Can you imagine walking through a blindfolded maze? However, keep in mind that the walls are made of thorns and on the other side is a hospital. You are faced with the task of walking along the path to the other side without knowing the path and can only orientate yourself by walking against a wall or not. First of all, you will encounter a lot of walls and get a lot of injuries. It will be very painful. Very! But every time you’re at the end of the maze, the injuries are handled carefully. After many repetitions, you will be much better at navigating the maze while avoiding the walls. In the end, you have reached your goal: you just sit in the hospital and enjoy your banana pudding. Because you deserve it! You have successfully learned how to go through a labyrinth unharmed without outside help. Only these walls are bad and hospital pudding is good.
Industries affected by machine learning
All of them. Next!
Seriously. With the amount of data growing exponentially around the world, machine learning seems to be the most effective way of analyzing all of this data today (other than the possible use of quantum computers). Machine learning was developed for the following: Input-> Analysis -> Output . There is really a whole area dedicated to processing and extracting knowledge from data (it is also called data science).
It is possible that the AI will be like electricity in the near future . Either company in any industry will either use them in the next 10 years or fall behind very quickly.

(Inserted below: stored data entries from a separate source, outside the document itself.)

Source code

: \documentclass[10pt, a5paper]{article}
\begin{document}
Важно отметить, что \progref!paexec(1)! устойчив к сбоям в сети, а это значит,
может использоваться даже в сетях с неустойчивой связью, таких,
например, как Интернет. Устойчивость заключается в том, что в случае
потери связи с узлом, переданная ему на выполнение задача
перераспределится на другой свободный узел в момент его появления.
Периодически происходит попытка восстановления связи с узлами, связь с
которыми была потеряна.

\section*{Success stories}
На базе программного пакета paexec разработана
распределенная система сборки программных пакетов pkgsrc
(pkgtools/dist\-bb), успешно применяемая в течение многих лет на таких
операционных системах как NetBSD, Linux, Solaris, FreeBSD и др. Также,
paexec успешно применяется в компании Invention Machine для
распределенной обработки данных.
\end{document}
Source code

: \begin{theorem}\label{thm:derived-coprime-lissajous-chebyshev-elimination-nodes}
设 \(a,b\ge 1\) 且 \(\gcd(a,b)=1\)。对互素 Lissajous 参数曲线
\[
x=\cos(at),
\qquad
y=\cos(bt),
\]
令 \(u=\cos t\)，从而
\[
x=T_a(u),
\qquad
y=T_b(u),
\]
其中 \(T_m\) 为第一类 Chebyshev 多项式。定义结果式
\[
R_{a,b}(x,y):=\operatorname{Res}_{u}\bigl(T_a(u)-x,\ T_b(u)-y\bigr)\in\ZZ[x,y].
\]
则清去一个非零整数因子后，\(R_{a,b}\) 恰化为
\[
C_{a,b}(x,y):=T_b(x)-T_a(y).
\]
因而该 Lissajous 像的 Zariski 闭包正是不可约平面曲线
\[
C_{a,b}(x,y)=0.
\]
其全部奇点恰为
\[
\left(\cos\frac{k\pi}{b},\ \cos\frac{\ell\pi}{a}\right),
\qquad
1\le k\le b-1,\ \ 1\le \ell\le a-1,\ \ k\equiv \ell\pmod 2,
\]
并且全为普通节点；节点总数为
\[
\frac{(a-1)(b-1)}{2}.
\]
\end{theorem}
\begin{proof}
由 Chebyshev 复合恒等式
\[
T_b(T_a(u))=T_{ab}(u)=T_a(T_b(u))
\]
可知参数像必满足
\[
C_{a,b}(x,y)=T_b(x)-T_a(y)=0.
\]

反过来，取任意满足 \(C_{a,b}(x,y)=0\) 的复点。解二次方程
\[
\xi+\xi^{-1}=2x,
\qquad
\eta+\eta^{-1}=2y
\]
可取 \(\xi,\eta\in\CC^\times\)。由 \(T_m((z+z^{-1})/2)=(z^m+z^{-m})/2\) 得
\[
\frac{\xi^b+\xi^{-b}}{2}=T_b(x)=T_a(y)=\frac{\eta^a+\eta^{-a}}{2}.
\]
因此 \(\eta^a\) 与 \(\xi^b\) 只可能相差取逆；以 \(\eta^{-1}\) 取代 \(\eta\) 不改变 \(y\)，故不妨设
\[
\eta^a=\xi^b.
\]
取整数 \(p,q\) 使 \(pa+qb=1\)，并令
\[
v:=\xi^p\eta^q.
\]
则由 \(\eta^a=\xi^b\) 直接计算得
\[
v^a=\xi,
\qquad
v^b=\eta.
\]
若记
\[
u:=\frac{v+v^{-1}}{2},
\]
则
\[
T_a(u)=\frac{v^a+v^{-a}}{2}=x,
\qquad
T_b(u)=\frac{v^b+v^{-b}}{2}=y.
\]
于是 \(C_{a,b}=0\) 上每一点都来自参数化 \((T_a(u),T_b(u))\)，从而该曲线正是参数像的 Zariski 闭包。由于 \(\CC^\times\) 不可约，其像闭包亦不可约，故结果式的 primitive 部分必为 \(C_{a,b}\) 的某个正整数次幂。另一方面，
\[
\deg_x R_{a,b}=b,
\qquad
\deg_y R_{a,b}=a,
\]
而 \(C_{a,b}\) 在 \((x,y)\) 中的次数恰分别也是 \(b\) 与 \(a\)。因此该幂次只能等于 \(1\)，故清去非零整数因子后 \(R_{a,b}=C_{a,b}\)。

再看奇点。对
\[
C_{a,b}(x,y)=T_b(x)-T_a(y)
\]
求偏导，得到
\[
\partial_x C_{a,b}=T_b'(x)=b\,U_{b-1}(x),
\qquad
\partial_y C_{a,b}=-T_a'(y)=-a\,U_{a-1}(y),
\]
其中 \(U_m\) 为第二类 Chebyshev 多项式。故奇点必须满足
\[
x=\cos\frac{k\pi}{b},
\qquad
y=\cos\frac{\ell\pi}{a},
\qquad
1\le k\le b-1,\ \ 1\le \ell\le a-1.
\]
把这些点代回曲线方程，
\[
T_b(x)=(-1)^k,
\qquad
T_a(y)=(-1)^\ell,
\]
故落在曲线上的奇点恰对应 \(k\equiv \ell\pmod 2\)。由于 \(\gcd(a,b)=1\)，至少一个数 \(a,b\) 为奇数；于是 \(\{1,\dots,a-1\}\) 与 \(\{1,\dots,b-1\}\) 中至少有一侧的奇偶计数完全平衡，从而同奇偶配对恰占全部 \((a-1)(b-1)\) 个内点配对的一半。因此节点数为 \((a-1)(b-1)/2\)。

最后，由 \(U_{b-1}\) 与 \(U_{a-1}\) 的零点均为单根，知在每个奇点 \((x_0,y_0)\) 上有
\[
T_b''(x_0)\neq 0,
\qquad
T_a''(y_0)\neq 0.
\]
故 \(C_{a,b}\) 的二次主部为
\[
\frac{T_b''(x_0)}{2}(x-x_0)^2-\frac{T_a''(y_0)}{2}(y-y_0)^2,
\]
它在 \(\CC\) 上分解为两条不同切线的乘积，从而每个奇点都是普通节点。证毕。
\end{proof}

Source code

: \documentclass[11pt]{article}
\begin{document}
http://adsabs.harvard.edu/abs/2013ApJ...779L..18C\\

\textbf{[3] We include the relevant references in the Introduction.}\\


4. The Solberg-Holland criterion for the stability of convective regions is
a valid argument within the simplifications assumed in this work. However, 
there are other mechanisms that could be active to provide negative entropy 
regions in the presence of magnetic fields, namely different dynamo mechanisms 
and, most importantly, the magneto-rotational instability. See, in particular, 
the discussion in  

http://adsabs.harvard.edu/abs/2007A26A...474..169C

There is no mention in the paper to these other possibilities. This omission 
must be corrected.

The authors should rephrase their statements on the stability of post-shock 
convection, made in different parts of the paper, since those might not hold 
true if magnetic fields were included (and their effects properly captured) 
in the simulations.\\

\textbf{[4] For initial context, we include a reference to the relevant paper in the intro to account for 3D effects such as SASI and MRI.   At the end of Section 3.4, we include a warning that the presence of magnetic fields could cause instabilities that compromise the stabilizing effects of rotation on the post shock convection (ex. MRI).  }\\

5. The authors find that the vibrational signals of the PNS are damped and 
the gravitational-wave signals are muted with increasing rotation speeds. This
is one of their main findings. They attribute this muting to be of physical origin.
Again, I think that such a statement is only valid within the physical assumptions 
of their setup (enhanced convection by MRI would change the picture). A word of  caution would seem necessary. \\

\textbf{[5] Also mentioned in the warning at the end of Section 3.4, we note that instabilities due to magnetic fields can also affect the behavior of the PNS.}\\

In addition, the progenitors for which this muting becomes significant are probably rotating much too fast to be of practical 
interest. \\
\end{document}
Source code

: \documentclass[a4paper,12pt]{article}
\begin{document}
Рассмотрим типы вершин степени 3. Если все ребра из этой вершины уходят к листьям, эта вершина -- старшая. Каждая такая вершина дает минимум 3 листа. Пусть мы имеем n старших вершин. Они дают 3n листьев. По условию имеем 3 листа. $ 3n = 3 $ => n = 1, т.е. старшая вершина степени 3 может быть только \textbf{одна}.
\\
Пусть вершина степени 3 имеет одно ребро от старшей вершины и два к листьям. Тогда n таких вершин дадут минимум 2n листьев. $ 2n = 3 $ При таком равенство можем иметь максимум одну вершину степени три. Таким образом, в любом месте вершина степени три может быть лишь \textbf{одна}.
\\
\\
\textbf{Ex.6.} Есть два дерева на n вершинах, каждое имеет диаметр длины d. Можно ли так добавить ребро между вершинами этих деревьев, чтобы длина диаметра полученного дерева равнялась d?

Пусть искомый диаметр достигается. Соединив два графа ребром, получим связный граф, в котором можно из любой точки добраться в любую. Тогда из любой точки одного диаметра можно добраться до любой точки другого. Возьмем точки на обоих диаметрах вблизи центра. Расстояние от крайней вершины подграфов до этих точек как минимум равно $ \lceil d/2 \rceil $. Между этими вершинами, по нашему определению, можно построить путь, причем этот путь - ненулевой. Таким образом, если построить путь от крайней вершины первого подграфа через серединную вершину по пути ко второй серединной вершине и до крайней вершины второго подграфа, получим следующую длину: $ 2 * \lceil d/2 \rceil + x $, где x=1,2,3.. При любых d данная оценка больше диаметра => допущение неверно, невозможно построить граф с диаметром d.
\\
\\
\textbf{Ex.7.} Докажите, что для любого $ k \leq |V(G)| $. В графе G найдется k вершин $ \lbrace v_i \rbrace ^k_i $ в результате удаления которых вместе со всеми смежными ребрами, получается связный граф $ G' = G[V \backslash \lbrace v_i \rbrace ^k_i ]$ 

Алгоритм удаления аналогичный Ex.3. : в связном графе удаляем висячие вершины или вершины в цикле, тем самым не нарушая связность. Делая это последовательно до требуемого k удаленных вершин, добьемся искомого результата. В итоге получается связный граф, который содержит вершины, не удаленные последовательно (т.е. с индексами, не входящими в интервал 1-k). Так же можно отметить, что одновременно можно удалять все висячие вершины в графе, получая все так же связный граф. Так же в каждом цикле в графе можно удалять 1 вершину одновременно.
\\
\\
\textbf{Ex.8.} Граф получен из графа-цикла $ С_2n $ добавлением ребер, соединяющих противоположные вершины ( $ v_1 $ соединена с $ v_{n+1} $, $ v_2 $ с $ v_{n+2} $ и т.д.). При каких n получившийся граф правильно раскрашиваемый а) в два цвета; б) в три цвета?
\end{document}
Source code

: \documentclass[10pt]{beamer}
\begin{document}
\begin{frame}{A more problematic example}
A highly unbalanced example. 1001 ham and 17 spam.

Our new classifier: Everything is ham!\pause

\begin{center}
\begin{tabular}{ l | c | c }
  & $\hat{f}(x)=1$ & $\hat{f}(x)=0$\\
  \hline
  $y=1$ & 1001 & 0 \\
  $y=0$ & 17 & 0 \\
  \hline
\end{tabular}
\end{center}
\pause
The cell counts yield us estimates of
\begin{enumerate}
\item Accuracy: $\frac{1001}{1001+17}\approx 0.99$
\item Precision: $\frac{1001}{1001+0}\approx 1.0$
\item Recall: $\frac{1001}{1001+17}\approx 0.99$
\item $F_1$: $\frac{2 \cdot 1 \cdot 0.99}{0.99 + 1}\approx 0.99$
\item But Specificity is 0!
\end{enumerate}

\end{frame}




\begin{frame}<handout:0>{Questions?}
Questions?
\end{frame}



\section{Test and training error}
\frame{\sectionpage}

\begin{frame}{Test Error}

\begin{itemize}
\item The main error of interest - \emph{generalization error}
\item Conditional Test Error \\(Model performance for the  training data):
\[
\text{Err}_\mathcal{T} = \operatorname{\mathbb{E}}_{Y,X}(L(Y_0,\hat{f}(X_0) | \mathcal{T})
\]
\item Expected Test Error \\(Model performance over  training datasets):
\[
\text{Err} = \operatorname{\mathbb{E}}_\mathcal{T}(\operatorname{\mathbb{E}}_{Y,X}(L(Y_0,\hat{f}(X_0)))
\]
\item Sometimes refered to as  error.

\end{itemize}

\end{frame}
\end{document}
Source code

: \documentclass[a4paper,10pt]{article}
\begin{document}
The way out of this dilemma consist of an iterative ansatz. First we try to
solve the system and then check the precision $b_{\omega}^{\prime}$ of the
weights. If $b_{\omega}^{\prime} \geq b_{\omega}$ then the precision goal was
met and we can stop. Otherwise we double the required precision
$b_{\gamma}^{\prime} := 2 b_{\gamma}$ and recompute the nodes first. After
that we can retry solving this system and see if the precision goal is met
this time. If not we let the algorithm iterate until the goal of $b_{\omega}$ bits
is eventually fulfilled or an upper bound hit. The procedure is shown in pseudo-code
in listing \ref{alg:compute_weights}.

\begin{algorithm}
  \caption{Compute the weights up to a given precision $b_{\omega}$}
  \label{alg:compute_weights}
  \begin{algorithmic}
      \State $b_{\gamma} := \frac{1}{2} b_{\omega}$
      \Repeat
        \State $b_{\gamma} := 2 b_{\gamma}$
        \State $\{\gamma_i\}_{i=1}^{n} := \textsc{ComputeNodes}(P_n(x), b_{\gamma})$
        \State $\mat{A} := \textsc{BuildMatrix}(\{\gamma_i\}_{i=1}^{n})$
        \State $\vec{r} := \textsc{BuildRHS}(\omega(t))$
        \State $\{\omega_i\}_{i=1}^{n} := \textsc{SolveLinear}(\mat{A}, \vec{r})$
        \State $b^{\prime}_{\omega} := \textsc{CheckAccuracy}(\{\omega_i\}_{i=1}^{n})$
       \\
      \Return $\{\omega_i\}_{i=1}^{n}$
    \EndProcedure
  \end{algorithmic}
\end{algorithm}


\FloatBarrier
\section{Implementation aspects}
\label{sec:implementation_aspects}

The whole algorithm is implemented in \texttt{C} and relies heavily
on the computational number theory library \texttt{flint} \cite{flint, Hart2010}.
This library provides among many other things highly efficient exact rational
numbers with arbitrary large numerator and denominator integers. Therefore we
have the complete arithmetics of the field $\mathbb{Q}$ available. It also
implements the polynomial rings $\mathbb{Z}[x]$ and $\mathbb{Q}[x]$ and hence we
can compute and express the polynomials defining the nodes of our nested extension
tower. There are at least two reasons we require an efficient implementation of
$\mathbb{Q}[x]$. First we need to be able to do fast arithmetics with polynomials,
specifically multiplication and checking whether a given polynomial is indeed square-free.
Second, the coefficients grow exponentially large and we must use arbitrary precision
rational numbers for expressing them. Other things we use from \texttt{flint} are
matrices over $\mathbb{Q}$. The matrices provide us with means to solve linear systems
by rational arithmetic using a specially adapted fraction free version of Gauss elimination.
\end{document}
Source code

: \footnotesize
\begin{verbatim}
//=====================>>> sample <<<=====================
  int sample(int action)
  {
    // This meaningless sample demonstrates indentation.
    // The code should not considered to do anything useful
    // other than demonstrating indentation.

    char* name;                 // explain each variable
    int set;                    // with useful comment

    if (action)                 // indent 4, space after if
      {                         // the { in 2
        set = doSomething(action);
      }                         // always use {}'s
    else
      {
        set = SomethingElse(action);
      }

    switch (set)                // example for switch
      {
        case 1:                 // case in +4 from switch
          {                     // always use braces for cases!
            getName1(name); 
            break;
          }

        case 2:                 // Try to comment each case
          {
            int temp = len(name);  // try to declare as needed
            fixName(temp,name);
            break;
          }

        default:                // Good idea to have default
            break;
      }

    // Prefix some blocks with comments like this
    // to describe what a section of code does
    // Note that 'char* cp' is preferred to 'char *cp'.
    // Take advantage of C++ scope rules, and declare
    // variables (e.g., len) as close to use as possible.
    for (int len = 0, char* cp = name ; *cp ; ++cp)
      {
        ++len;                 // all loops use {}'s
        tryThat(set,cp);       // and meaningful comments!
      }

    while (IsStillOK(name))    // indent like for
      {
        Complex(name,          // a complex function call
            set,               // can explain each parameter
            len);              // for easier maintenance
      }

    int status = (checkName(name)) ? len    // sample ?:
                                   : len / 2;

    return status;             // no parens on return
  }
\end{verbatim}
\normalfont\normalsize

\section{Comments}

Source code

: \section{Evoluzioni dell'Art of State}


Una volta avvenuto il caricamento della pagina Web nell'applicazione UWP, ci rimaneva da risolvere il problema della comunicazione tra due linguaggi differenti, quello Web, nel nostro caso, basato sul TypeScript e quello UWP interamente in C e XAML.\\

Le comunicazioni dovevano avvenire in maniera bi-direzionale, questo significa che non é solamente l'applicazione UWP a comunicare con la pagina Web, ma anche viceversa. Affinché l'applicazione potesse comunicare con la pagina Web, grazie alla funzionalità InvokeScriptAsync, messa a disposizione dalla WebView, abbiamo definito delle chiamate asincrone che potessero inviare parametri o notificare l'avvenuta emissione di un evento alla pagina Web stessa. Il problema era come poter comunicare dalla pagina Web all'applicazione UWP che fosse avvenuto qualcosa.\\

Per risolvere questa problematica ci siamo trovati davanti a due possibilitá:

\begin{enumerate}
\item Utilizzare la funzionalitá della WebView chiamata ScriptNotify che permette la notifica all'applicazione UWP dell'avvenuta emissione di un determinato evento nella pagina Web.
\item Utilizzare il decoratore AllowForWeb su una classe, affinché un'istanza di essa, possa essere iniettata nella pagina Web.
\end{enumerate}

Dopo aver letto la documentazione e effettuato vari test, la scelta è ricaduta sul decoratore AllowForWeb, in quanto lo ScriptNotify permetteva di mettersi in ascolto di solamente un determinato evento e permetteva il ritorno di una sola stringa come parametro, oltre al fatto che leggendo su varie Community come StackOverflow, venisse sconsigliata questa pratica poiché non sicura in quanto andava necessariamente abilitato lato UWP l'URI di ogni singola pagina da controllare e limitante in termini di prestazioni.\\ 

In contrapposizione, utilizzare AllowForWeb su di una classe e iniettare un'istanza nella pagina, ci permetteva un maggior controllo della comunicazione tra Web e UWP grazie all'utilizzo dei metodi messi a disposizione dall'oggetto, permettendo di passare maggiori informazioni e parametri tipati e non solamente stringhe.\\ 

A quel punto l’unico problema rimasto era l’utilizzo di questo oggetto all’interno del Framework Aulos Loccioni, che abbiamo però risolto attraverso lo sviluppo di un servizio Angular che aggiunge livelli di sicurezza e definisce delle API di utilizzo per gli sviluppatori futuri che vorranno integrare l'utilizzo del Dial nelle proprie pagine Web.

It is comparable to not asking companies these days whether they use electricity or not. You just have to do it.
- Machine learning essentially consists of capturing and analyzing input as well as developing a useful conclusion or decision.
- Supervised learning is the use of marked data and training an algorithm to set an expected output on a particular input.
- Unsupervised learning works with problems for which no answer is known yet by clustering and sorting the input data according to certain patterns and trends.
- Reinforcing learning is not really geared towards a traditional edition as such, because it works solely on an incentive system. His goal is to minimize negative penalties and maximize positive reinforcement.
If you have any questions about machine learning, its types and possible applications, you can contact the Tech By Light team by email or Q&A.